Давно миновала полночь, когда, очнувшись, Лоррейн обнаружила, что задремала в постели, уронив журнал на пол. Было на удивление тихою Из соседнего кабинета не доносилось ни малейшего звука. Обычно, когда Дэвид запирался, погруженный в работу, он то бурно возмущался чем-то, то разражался хохотом или отпускал реплики по поводу прочитанного. Но сегодня вечером не доносилось ни звука.

Накинув халат, она приблизилась к дверям кабинета и осторожно постучала. Ответа не последовало. Она приоткрыла их. В кожаном кресле никого не было, и рядом лежала почти полностью прочитанная рукопись.

Дэвид Шоукросс стоял у окна, сцепив за спиной руки.

– Дэвид?

Он повернулся. Она увидела его бледность и слезы в глазах. Медленно подойдя к столу, он сел, закрыв руками лицо.

– Неужели так плохо!

– Сначала я просто не мог поверить. Это не Абрахам. Я всегда говорил, что он еще покажет нам. Что скоро мы увидим взлет настоящего Кэди.

– Так в чем же дело?

– Это ловко сляпанная порнография, сделанная ради самой порнографии. Абрахам всегда был достаточно грубоватым писателем, который умел поддать жару и увлечь читателя своими страстями. Он хорошо усвоил уроки, которые преподала ему Калифорния. Он стал гладким и уклончивым. Вся книга в целом пронизана враньем, но самое трагичное в том, что она станет первосортным бестселлером, который принесет кучу доходов киноиндустрии. А критики будут выходить из себя от ярости... это достаточно грязная работа.

– Но почему? Ради Бога, что случилось?

– Ну зачем они так стараются, чтобы на бумаге у них ходуном ходили кровати? Деньги – это страшное искушение. А теперь, когда они успешно отбросили все моральные препоны и сочли, что все позволено, они мастурбируют на глазах у публики под предлогом полной свободы искусства. Они не представляют собой ровным счетом ничего, просто компания продажных шлюх. Да и все эти чертовы критики не лучше, такие же лжецы. Я предпочел бы умереть...

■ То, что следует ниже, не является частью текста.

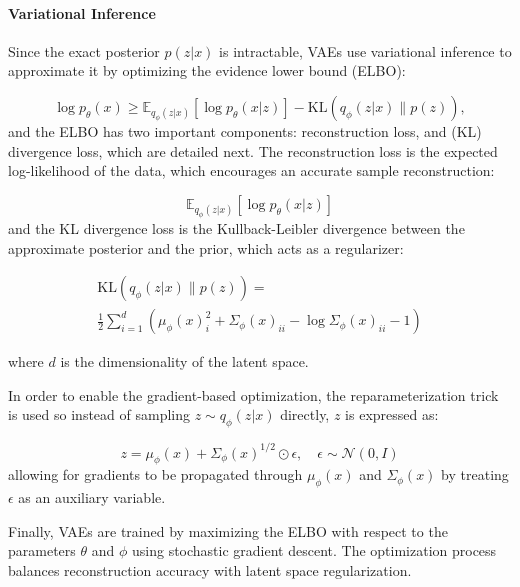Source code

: \documentclass{ieeeaccess}
\begin{document}
\paragraph{Variational Inference} Since the exact posterior $p(z | x)$ is intractable, VAEs use variational inference to approximate it by optimizing the evidence lower bound (ELBO):

\begin{equation}
\log p_\theta(x) \geq \mathbb{E}_{q_\phi(z | x)} \left[ \log p_\theta(x | z) \right] - \text{KL}(q_\phi(z | x) \parallel p(z)),
\end{equation}
and the ELBO has two important components: reconstruction loss, and (KL) divergence loss, which are detailed next. The reconstruction loss is the expected log-likelihood of the data, which encourages an accurate sample reconstruction:

\begin{equation}
\mathbb{E}_{q_\phi(z | x)} \left[ \log p_\theta(x | z) \right]
\end{equation}
and the KL divergence loss is the Kullback-Leibler divergence between the approximate posterior and the prior, which acts as a regularizer:

\begin{equation}
\begin{aligned}
\text{KL}(q_\phi(z | x) \parallel p(z)) 
=  \\
\frac{1}{2} \sum_{i=1}^{d} \left( \mu_\phi(x)_i^2 + \Sigma_\phi(x)_{ii} - \log \Sigma_\phi(x)_{ii} - 1 \right)
\end{aligned}
\end{equation}

where $d$ is the dimensionality of the latent space.

In order to enable the gradient-based optimization, the reparameterization trick is used so instead of sampling $z \sim q_\phi(z | x)$ directly, $z$ is expressed as:

\begin{equation}
z = \mu_\phi(x) + \Sigma_\phi(x)^{1/2} \odot \epsilon, \quad \epsilon \sim \mathcal{N}(0, I)
\end{equation}
allowing for gradients to be propagated through $\mu_\phi(x)$ and $\Sigma_\phi(x)$ by treating $\epsilon$ as an auxiliary variable.

Finally, VAEs are trained by maximizing the ELBO with respect to the parameters $\theta$ and $\phi$ using stochastic gradient descent. The optimization process balances reconstruction accuracy with latent space regularization.
\end{document}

Он устало вытянулся на диване. Лоррейн знала, что уснуть ему не удастся. Она прикрыла мужа халатом.

– Чаю или бренди?

– Нет, спасибо, любовь моя.

– Ты собираешься это публиковать?

– Конечно. «Шоукросс лимитед» с большой помпой объявила о возвращении на литературные подмостки выдающегося писателя Абрахама Кэди...

– Дэвид, Абрахам звонил. Он с огромным волнением ждет твоей оценки. Завтра он приезжает из Линстед-холла и хочет встретиться с тобой.

– Да, нам придется пережить и это. Позвони утром в контору, и скажи, что я буду работать дома.

– Вы выглядите измотанным, – сказал Эйб. Проглотить разом такой кусок нелегко. Потребовалось бы три уик-энда, чтобы справиться с ним, – пошутил он. – Итак, Шоукросс, каков будет вердикт?

Сидя по другую сторону стола, тот смотрел на Кэди. Абрахам выглядел теперь точно так же, как и его текст... Гладким, словно и он, и его рукопись вышли из рук портных с Севил-роу.

– Мы запустим ее к осени, – сказал Шоукросс. – Я звонил в Америку и скоординировал наши действия с американскими издателями.

– Что из этого следует хорошего?

– Я посоветовал им дать первым же изданием сто тысяч экземпляров. Я лично заказал бумагу на пятьдесят тысяч.

Эйб оперся на стол, перевел дыхание и потряс головой.

– Иисусе! Я и представить себе не мог, что книга так хороша.

– Нет. Она отвратительна.

– Что такое?

– Ты когда-то говорил мне, что хотел бы заниматься в мире тремя вещами – писать, летать и играть в бейсбол. Насколько я разбираюсь, ты не справился ни с одной из них.

Эйб вскочил.

– Вы ханжа. Я знал, что рано или поздно это прорвется в вас, Шоукросс. У вас, стариков, проблема заключается в том, что вы никак не можете принять двадцатое столетие.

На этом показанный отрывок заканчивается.